───── Data section

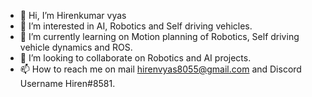 - 👋 Hi, I’m Hirenkumar vyas
- 👀 I’m interested in AI, Robotics and Self driving vehicles.
- 🌱 I’m currently learning on Motion planning of Robotics, Self driving vehicle dynamics and ROS.
- 💞️ I’m looking to collaborate on Robotics and AI projects.
- 📫 How to reach me on mail hirenvyas8055@gmail.com and Discord Username Hiren#8581.

<!---
Hiren8055/Hiren8055 is a ✨ special ✨ repository because its `README.md` (this file) appears on your GitHub profile.
You can click the Preview link to take a look at your changes.
--->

──────────

Task details:
Retype each line above exactly and leave out any picture.

Expected answer:
 - 👋 Hi, I’m Hirenkumar vyas
- 👀 I’m interested in AI, Robotics and Self driving vehicles.
- 🌱 I’m currently learning on Motion planning of Robotics, Self driving vehicle dynamics and ROS.
- 💞️ I’m looking to collaborate on Robotics and AI projects.
- 📫 How to reach me on mail hirenvyas8055@gmail.com and Discord Username Hiren#8581.

<!---
Hiren8055/Hiren8055 is a ✨ special ✨ repository because its `README.md` (this file) appears on your GitHub profile.
You can click the Preview link to take a look at your changes.
--->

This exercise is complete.